=== Given data ===

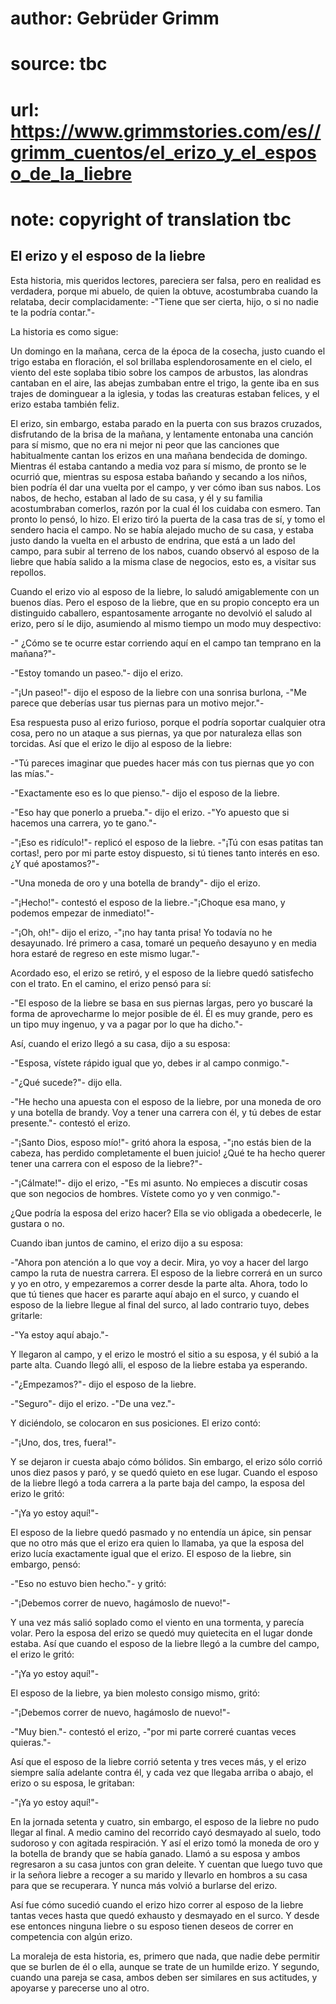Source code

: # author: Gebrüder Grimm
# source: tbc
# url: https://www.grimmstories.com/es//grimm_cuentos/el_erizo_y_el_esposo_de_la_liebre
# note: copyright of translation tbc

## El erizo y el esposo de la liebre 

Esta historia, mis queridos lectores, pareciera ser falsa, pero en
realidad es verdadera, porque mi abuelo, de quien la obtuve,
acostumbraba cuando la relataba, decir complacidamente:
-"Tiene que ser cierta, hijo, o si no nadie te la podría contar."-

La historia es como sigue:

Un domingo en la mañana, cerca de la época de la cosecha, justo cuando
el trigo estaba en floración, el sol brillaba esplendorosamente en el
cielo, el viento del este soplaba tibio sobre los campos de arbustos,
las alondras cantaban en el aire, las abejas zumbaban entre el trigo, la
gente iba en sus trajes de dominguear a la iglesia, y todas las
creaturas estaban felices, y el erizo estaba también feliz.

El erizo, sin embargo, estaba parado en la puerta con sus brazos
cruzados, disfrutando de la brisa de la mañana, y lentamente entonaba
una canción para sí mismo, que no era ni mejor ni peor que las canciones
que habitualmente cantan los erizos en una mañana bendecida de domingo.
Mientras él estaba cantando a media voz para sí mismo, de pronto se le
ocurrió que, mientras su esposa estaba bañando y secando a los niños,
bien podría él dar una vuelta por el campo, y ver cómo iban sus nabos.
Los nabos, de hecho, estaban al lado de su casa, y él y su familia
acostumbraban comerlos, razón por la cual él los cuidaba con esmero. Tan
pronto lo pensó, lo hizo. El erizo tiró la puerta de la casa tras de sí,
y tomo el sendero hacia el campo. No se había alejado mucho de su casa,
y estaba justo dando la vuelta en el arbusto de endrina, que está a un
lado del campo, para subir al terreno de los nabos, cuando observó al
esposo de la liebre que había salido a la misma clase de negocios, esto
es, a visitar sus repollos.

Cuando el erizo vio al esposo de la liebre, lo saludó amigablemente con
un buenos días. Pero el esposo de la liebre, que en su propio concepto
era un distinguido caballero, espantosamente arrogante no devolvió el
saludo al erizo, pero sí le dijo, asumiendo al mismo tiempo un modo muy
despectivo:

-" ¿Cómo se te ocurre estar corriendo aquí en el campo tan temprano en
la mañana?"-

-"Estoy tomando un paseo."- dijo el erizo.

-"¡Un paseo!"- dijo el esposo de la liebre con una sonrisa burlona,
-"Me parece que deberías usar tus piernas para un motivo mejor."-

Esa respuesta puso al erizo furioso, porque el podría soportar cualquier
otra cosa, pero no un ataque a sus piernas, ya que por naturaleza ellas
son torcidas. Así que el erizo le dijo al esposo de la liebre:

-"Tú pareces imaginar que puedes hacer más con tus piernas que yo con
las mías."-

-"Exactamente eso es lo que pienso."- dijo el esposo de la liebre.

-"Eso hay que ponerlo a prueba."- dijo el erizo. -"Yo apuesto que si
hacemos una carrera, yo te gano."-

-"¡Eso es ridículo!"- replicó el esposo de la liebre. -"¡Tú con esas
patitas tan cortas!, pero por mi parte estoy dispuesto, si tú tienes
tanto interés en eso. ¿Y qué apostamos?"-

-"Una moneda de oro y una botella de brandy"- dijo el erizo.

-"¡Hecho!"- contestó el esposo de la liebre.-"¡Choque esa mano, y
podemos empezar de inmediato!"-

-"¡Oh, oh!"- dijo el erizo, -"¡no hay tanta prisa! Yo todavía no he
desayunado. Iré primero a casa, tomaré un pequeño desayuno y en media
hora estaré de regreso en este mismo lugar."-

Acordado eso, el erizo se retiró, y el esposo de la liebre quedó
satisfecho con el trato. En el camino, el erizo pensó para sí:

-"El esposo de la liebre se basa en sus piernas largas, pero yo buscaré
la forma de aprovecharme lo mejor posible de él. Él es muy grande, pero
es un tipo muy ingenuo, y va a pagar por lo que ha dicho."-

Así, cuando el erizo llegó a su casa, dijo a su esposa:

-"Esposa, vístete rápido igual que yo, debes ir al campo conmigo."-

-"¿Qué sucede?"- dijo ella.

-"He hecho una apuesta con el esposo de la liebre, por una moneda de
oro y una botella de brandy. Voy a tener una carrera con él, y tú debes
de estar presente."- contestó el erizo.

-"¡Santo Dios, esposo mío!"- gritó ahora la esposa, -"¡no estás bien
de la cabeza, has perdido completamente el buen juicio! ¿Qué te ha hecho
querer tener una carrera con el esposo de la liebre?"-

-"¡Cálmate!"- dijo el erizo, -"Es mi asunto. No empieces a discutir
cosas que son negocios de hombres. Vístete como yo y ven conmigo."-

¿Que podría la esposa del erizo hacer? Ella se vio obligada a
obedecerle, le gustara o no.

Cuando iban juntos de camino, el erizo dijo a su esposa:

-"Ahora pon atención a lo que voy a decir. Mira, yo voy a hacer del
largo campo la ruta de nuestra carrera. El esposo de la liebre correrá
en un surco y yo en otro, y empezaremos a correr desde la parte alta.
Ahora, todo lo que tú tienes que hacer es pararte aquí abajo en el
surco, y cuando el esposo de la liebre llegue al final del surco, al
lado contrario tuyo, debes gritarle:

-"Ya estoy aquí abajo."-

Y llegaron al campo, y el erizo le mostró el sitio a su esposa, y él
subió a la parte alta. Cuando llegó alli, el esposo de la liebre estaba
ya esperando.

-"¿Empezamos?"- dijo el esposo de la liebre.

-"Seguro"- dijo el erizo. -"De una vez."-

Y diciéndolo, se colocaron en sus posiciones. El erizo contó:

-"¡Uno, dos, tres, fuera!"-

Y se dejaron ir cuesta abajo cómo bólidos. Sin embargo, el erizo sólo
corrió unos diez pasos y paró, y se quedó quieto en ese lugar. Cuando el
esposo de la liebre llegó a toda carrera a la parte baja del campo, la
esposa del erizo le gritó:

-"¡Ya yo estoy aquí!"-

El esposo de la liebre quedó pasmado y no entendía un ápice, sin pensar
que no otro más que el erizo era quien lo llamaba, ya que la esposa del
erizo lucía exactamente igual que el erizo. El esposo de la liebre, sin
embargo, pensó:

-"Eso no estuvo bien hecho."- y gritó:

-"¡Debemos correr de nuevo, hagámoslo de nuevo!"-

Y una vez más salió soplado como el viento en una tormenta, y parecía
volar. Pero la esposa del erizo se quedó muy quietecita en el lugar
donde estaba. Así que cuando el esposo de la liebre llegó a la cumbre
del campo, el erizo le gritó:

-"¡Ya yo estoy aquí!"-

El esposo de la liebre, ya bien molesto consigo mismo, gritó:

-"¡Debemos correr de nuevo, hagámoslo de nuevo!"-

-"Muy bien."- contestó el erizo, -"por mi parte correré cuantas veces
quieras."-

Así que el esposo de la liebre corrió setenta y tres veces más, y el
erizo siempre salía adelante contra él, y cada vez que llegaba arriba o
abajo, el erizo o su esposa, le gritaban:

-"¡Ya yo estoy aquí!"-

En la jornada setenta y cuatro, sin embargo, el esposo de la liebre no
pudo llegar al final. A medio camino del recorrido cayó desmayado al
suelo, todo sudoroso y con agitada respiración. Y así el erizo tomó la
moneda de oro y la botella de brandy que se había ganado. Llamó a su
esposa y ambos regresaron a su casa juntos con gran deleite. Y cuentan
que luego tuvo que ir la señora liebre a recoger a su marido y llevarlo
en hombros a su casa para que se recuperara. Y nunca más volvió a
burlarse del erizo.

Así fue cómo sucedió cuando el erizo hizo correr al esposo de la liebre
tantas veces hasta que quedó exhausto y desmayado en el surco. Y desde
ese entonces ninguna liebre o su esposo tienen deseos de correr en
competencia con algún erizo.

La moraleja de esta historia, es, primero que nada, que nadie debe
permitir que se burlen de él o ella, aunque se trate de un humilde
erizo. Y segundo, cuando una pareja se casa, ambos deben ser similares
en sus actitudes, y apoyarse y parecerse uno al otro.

===

◆ Task statement: Check each line of the data above for the word "debes" and state how many lines contain it, with no other text.

◆ Solution to the exercise: 3